*** Block opens ***
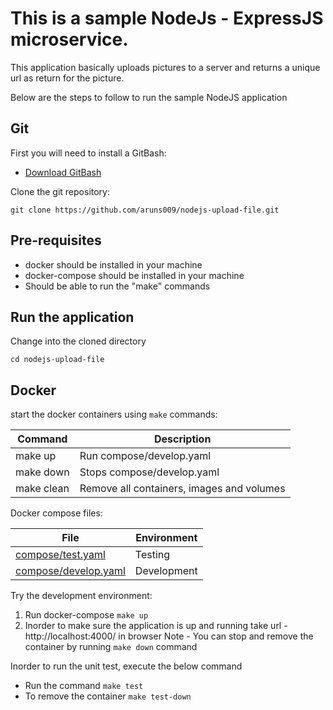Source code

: # This is a sample NodeJs - ExpressJS microservice.

This application basically uploads pictures to a server and returns a unique url as return for the picture.

Below are the steps to follow to run the sample NodeJS application

## Git

First you will need to install a GitBash:

- [Download GitBash](https://git-scm.com/downloads)

Clone the git repository:

```
git clone https://github.com/aruns009/nodejs-upload-file.git
```


## Pre-requisites
- docker should be installed in your machine
- docker-compose should be installed in your machine
- Should be able to run the "make" commands

## Run the application
Change into the cloned directory

```
cd nodejs-upload-file
```

## Docker

start the docker containers using `make` commands:

| Command         | Description                               |
| --------------- | ----------------------------------------- |
| make up         | Run compose/develop.yaml                  |
| make down       | Stops compose/develop.yaml                |
| make clean      | Remove all containers, images and volumes | 

Docker compose files:

| File                                              | Environment |
| --------------------------------------------------| ----------- |
| [compose/test.yaml](compose/test.yaml)            | Testing     |
| [compose/develop.yaml](compose/develop.yaml)      | Development |


Try the development environment:

1.  Run docker-compose `make up`
2. Inorder to make sure the application is up and running take url -  http://localhost:4000/ in browser
Note - You can stop and remove the container by running `make down` command

Inorder to run the unit test, execute the below command
- Run the command `make test`
- To remove the container `make test-down`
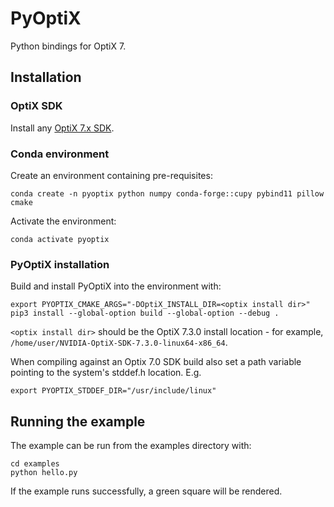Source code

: # PyOptiX

Python bindings for OptiX 7.

## Installation

### OptiX SDK

Install any [OptiX 7.x SDK](https://developer.nvidia.com/optix/downloads/7.3.0/linux64). 


### Conda environment

Create an environment containing pre-requisites:

```
conda create -n pyoptix python numpy conda-forge::cupy pybind11 pillow cmake
```

Activate the environment:

```
conda activate pyoptix
```

### PyOptiX installation

Build and install PyOptiX into the environment with:

```
export PYOPTIX_CMAKE_ARGS="-DOptiX_INSTALL_DIR=<optix install dir>"
pip3 install --global-option build --global-option --debug .
```
`<optix install dir>` should be the OptiX 7.3.0 install location - for example,
`/home/user/NVIDIA-OptiX-SDK-7.3.0-linux64-x86_64`.

When compiling against an Optix 7.0 SDK build also set a path variable pointing
to the system's stddef.h location. E.g.
```
export PYOPTIX_STDDEF_DIR="/usr/include/linux"
```

## Running the example

The example can be run from the examples directory with:

```
cd examples
python hello.py
```

If the example runs successfully, a green square will be rendered.
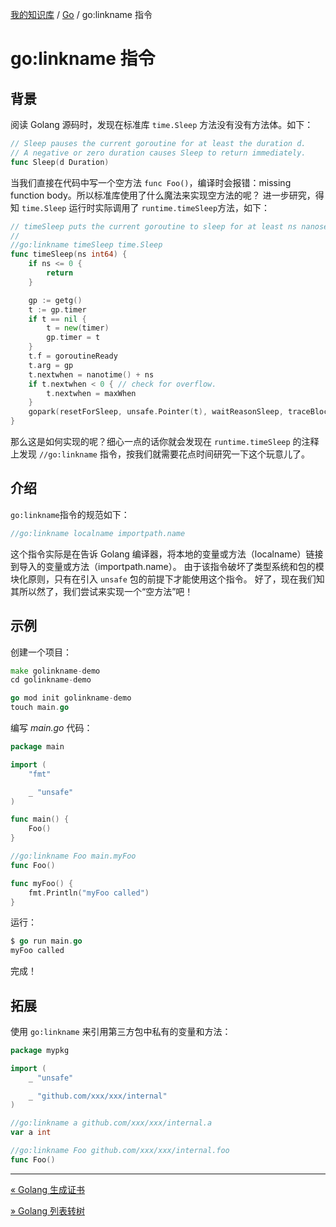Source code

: [我的知识库](../README.md) / [Go](zz_generated_mdi.md) / go:linkname 指令

# go:linkname 指令

## 背景

阅读 Golang 源码时，发现在标准库 `time.Sleep` 方法没有没有方法体。如下：

```go
// Sleep pauses the current goroutine for at least the duration d.
// A negative or zero duration causes Sleep to return immediately.
func Sleep(d Duration)
```

当我们直接在代码中写一个空方法 `func Foo()`，编译时会报错：missing function body。所以标准库使用了什么魔法来实现空方法的呢？
进一步研究，得知 `time.Sleep` 运行时实际调用了 `runtime.timeSleep`方法，如下：

```go
// timeSleep puts the current goroutine to sleep for at least ns nanoseconds.
//
//go:linkname timeSleep time.Sleep
func timeSleep(ns int64) {
    if ns <= 0 {
        return
    }

    gp := getg()
    t := gp.timer
    if t == nil {
        t = new(timer)
        gp.timer = t
    }
    t.f = goroutineReady
    t.arg = gp
    t.nextwhen = nanotime() + ns
    if t.nextwhen < 0 { // check for overflow.
        t.nextwhen = maxWhen
    }
    gopark(resetForSleep, unsafe.Pointer(t), waitReasonSleep, traceBlockSleep, 1)
}
```

那么这是如何实现的呢？细心一点的话你就会发现在 `runtime.timeSleep` 的注释上发现 `//go:linkname` 指令，按我们就需要花点时间研究一下这个玩意儿了。

## 介绍

`go:linkname`指令的规范如下：

```go
//go:linkname localname importpath.name
```

这个指令实际是在告诉 Golang 编译器，将本地的变量或方法（localname）链接到导入的变量或方法（importpath.name）。
由于该指令破坏了类型系统和包的模块化原则，只有在引入 `unsafe` 包的前提下才能使用这个指令。
好了，现在我们知其所以然了，我们尝试来实现一个“空方法”吧！

## 示例

创建一个项目：

```go
make golinkname-demo
cd golinkname-demo

go mod init golinkname-demo
touch main.go
```

编写 _main.go_ 代码：

```go
package main

import (
    "fmt"

    _ "unsafe"
)

func main() {
    Foo()
}

//go:linkname Foo main.myFoo
func Foo()

func myFoo() {
    fmt.Println("myFoo called")
}
```

运行：

```go
$ go run main.go
myFoo called
```

完成！

## 拓展

使用 `go:linkname` 来引用第三方包中私有的变量和方法：

```go
package mypkg

import (
    _ "unsafe"

    _ "github.com/xxx/xxx/internal"
)

//go:linkname a github.com/xxx/xxx/internal.a
var a int

//go:linkname Foo github.com/xxx/xxx/internal.foo
func Foo()
```

---
[« Golang 生成证书](go-gen-cert.md)

[» Golang 列表转树](go-list-to-tree.md)
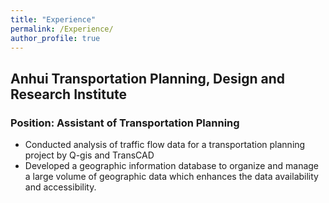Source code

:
 ```yaml
---
title: "Experience"
permalink: /Experience/
author_profile: true
---
```


## Anhui Transportation Planning, Design and Research Institute
### Position: Assistant of Transportation Planning
- Conducted analysis of traffic flow data for a transportation planning project by Q-gis and TransCAD
- Developed a geographic information database to organize and manage a large volume of geographic data
which enhances the data availability and accessibility.
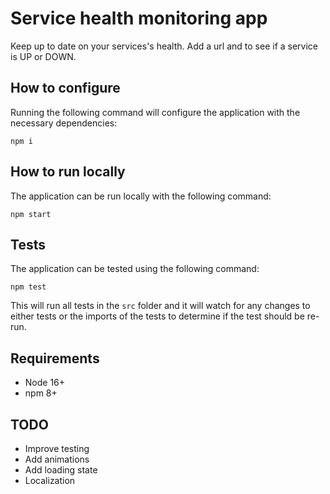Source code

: # Service health monitoring app

Keep up to date on your services's health. Add a url and to see if a service is UP or DOWN.

## How to configure

Running the following command will configure the application with the necessary dependencies:

```
npm i
```

## How to run locally

The application can be run locally with the following command:

```
npm start
```

## Tests

The application can be tested using the following command:

```
npm test
```

This will run all tests in the `src` folder and it will watch for any changes to either tests or the imports of the tests to determine if the test should be re-run.

## Requirements

- Node 16+
- npm 8+

## TODO

- Improve testing
- Add animations
- Add loading state
- Localization
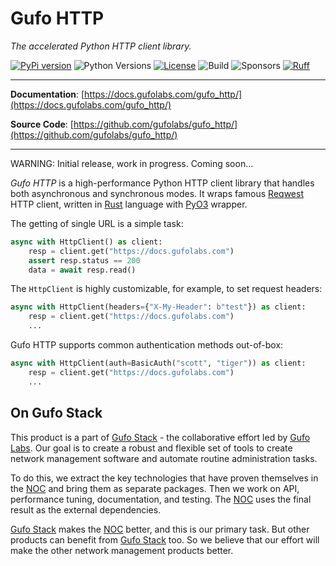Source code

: # Gufo HTTP

*The accelerated Python HTTP client library.*

[![PyPi version](https://img.shields.io/pypi/v/gufo_http.svg)](https://pypi.python.org/pypi/gufo_http/)
![Python Versions](https://img.shields.io/pypi/pyversions/gufo_http)
[![License](https://img.shields.io/badge/License-BSD_3--Clause-blue.svg)](https://opensource.org/licenses/BSD-3-Clause)
![Build](https://img.shields.io/github/actions/workflow/status/gufolabs/gufo_http/tests.yml?branch=master)
![Sponsors](https://img.shields.io/github/sponsors/gufolabs)
[![Ruff](https://img.shields.io/endpoint?url=https://raw.githubusercontent.com/charliermarsh/ruff/main/assets/badge/v0.json)](https://github.com/charliermarsh/ruff)

---

**Documentation**: [https://docs.gufolabs.com/gufo_http/](https://docs.gufolabs.com/gufo_http/)

**Source Code**: [https://github.com/gufolabs/gufo_http/](https://github.com/gufolabs/gufo_http/)

---

WARNING: Initial release, work in progress. Coming soon...

*Gufo HTTP* is a high-performance Python HTTP client library that handles both asynchronous and synchronous modes.
It wraps famous [Reqwest][Reqwest] HTTP client, written in
[Rust][Rust] language with [PyO3][PyO3] wrapper.

The getting of single URL is a simple task:

``` python
async with HttpClient() as client:
    resp = client.get("https://docs.gufolabs.com")
    assert resp.status == 200
    data = await resp.read()
```

The `HttpClient` is highly customizable, for example,
to set request headers:

``` python
async with HttpClient(headers={"X-My-Header": b"test"}) as client:
    resp = client.get("https://docs.gufolabs.com")
    ...
```

Gufo HTTP supports common authentication methods out-of-box:

``` python
async with HttpClient(auth=BasicAuth("scott", "tiger")) as client:
    resp = client.get("https://docs.gufolabs.com")
    ...
```


## On Gufo Stack

This product is a part of [Gufo Stack][Gufo Stack] - the collaborative effort 
led by [Gufo Labs][Gufo Labs]. Our goal is to create a robust and flexible 
set of tools to create network management software and automate 
routine administration tasks.

To do this, we extract the key technologies that have proven themselves 
in the [NOC][NOC] and bring them as separate packages. Then we work on API,
performance tuning, documentation, and testing. The [NOC][NOC] uses the final result
as the external dependencies.

[Gufo Stack][Gufo Stack] makes the [NOC][NOC] better, and this is our primary task. But other products
can benefit from [Gufo Stack][Gufo Stack] too. So we believe that our effort will make 
the other network management products better.

[Gufo Labs]: https://gufolabs.com/
[Gufo Stack]: https://gufolabs.com/products/gufo-stack/
[NOC]: https://getnoc.com/
[Rust]: https://rust-lang.org/
[PyO3]: https://pyo3.rs/
[Reqwest]: https://github.com/seanmonstar/reqwest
*** Block closes ***
From the first line of the entries above down to the line holding "## Pre-requisites", quote each line exactly and nothing else, skipping pictures.

ANSWER BOX.
Source code

: # This is a sample NodeJs - ExpressJS microservice.

This application basically uploads pictures to a server and returns a unique url as return for the picture.

Below are the steps to follow to run the sample NodeJS application

## Git

First you will need to install a GitBash:

- [Download GitBash](https://git-scm.com/downloads)

Clone the git repository:

```
git clone https://github.com/aruns009/nodejs-upload-file.git
```


## Pre-requisites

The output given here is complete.